Work instructions
Omit the images. Copy each entry word for word.

The input

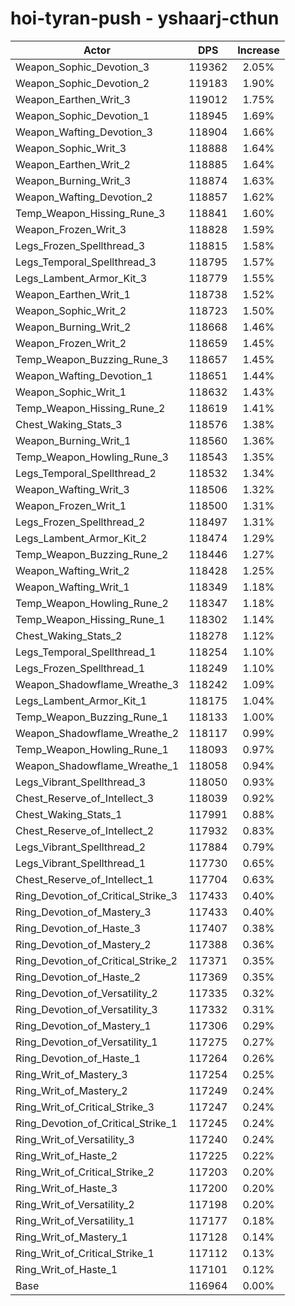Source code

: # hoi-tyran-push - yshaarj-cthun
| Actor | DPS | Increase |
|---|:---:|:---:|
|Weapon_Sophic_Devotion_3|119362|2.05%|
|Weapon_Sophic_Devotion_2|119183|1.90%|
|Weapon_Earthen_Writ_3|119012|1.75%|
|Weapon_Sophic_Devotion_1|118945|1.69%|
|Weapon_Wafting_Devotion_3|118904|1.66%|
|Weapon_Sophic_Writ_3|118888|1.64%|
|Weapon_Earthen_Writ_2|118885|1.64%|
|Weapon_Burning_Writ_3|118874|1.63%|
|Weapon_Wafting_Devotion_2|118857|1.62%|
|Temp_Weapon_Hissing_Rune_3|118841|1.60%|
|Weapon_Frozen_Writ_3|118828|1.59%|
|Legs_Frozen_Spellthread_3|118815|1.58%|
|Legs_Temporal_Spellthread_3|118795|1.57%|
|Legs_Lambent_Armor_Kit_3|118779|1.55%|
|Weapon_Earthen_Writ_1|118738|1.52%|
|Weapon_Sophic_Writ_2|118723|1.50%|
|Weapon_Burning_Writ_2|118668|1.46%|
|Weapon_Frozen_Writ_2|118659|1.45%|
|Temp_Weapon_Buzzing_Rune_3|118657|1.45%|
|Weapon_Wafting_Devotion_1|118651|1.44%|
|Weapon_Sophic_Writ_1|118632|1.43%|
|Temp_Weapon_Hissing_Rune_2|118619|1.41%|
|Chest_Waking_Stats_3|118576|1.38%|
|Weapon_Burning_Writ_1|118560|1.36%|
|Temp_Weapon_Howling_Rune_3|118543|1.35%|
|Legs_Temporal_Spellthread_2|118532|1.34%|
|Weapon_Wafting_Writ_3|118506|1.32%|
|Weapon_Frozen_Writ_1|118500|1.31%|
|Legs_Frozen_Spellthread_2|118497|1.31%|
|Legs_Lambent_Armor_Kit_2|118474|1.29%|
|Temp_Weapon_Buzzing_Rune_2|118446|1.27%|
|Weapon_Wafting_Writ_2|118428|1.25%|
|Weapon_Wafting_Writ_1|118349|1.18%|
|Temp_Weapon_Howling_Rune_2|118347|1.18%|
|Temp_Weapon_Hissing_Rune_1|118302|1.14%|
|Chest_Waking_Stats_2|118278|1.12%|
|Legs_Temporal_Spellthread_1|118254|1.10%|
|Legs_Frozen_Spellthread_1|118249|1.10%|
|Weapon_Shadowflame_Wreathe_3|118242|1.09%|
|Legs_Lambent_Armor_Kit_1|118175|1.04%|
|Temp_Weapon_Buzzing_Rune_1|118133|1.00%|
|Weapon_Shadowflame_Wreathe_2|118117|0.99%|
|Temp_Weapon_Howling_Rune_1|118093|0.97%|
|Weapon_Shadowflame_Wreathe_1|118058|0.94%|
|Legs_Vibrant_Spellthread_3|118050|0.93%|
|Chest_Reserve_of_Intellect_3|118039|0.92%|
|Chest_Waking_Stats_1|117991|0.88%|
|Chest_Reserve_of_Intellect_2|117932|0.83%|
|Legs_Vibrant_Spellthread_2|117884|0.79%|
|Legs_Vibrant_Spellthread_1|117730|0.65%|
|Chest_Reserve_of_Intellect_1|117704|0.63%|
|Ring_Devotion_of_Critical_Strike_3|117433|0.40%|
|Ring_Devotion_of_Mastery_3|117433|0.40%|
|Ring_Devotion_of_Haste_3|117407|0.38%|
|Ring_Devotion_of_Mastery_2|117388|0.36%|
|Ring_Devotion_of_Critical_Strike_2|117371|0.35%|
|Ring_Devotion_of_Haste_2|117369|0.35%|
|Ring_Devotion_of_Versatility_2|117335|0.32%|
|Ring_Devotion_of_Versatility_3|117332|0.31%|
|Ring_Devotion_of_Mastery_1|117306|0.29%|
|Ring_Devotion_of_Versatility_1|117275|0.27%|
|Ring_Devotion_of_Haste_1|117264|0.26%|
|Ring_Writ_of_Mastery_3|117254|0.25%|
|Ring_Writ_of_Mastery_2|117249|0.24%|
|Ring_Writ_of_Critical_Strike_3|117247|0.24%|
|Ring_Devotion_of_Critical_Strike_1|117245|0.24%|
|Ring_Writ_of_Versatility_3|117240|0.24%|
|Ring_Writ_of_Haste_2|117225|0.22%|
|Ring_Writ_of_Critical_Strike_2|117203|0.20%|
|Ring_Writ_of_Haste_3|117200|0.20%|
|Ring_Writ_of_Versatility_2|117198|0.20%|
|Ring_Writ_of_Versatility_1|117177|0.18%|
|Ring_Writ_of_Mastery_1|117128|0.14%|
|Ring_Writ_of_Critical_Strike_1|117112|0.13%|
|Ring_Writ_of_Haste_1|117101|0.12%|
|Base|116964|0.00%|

Solution to the exercise
Source code

: # hoi-tyran-push - yshaarj-cthun
| Actor | DPS | Increase |
|---|:---:|:---:|
|Weapon_Sophic_Devotion_3|119362|2.05%|
|Weapon_Sophic_Devotion_2|119183|1.90%|
|Weapon_Earthen_Writ_3|119012|1.75%|
|Weapon_Sophic_Devotion_1|118945|1.69%|
|Weapon_Wafting_Devotion_3|118904|1.66%|
|Weapon_Sophic_Writ_3|118888|1.64%|
|Weapon_Earthen_Writ_2|118885|1.64%|
|Weapon_Burning_Writ_3|118874|1.63%|
|Weapon_Wafting_Devotion_2|118857|1.62%|
|Temp_Weapon_Hissing_Rune_3|118841|1.60%|
|Weapon_Frozen_Writ_3|118828|1.59%|
|Legs_Frozen_Spellthread_3|118815|1.58%|
|Legs_Temporal_Spellthread_3|118795|1.57%|
|Legs_Lambent_Armor_Kit_3|118779|1.55%|
|Weapon_Earthen_Writ_1|118738|1.52%|
|Weapon_Sophic_Writ_2|118723|1.50%|
|Weapon_Burning_Writ_2|118668|1.46%|
|Weapon_Frozen_Writ_2|118659|1.45%|
|Temp_Weapon_Buzzing_Rune_3|118657|1.45%|
|Weapon_Wafting_Devotion_1|118651|1.44%|
|Weapon_Sophic_Writ_1|118632|1.43%|
|Temp_Weapon_Hissing_Rune_2|118619|1.41%|
|Chest_Waking_Stats_3|118576|1.38%|
|Weapon_Burning_Writ_1|118560|1.36%|
|Temp_Weapon_Howling_Rune_3|118543|1.35%|
|Legs_Temporal_Spellthread_2|118532|1.34%|
|Weapon_Wafting_Writ_3|118506|1.32%|
|Weapon_Frozen_Writ_1|118500|1.31%|
|Legs_Frozen_Spellthread_2|118497|1.31%|
|Legs_Lambent_Armor_Kit_2|118474|1.29%|
|Temp_Weapon_Buzzing_Rune_2|118446|1.27%|
|Weapon_Wafting_Writ_2|118428|1.25%|
|Weapon_Wafting_Writ_1|118349|1.18%|
|Temp_Weapon_Howling_Rune_2|118347|1.18%|
|Temp_Weapon_Hissing_Rune_1|118302|1.14%|
|Chest_Waking_Stats_2|118278|1.12%|
|Legs_Temporal_Spellthread_1|118254|1.10%|
|Legs_Frozen_Spellthread_1|118249|1.10%|
|Weapon_Shadowflame_Wreathe_3|118242|1.09%|
|Legs_Lambent_Armor_Kit_1|118175|1.04%|
|Temp_Weapon_Buzzing_Rune_1|118133|1.00%|
|Weapon_Shadowflame_Wreathe_2|118117|0.99%|
|Temp_Weapon_Howling_Rune_1|118093|0.97%|
|Weapon_Shadowflame_Wreathe_1|118058|0.94%|
|Legs_Vibrant_Spellthread_3|118050|0.93%|
|Chest_Reserve_of_Intellect_3|118039|0.92%|
|Chest_Waking_Stats_1|117991|0.88%|
|Chest_Reserve_of_Intellect_2|117932|0.83%|
|Legs_Vibrant_Spellthread_2|117884|0.79%|
|Legs_Vibrant_Spellthread_1|117730|0.65%|
|Chest_Reserve_of_Intellect_1|117704|0.63%|
|Ring_Devotion_of_Critical_Strike_3|117433|0.40%|
|Ring_Devotion_of_Mastery_3|117433|0.40%|
|Ring_Devotion_of_Haste_3|117407|0.38%|
|Ring_Devotion_of_Mastery_2|117388|0.36%|
|Ring_Devotion_of_Critical_Strike_2|117371|0.35%|
|Ring_Devotion_of_Haste_2|117369|0.35%|
|Ring_Devotion_of_Versatility_2|117335|0.32%|
|Ring_Devotion_of_Versatility_3|117332|0.31%|
|Ring_Devotion_of_Mastery_1|117306|0.29%|
|Ring_Devotion_of_Versatility_1|117275|0.27%|
|Ring_Devotion_of_Haste_1|117264|0.26%|
|Ring_Writ_of_Mastery_3|117254|0.25%|
|Ring_Writ_of_Mastery_2|117249|0.24%|
|Ring_Writ_of_Critical_Strike_3|117247|0.24%|
|Ring_Devotion_of_Critical_Strike_1|117245|0.24%|
|Ring_Writ_of_Versatility_3|117240|0.24%|
|Ring_Writ_of_Haste_2|117225|0.22%|
|Ring_Writ_of_Critical_Strike_2|117203|0.20%|
|Ring_Writ_of_Haste_3|117200|0.20%|
|Ring_Writ_of_Versatility_2|117198|0.20%|
|Ring_Writ_of_Versatility_1|117177|0.18%|
|Ring_Writ_of_Mastery_1|117128|0.14%|
|Ring_Writ_of_Critical_Strike_1|117112|0.13%|
|Ring_Writ_of_Haste_1|117101|0.12%|
|Base|116964|0.00%|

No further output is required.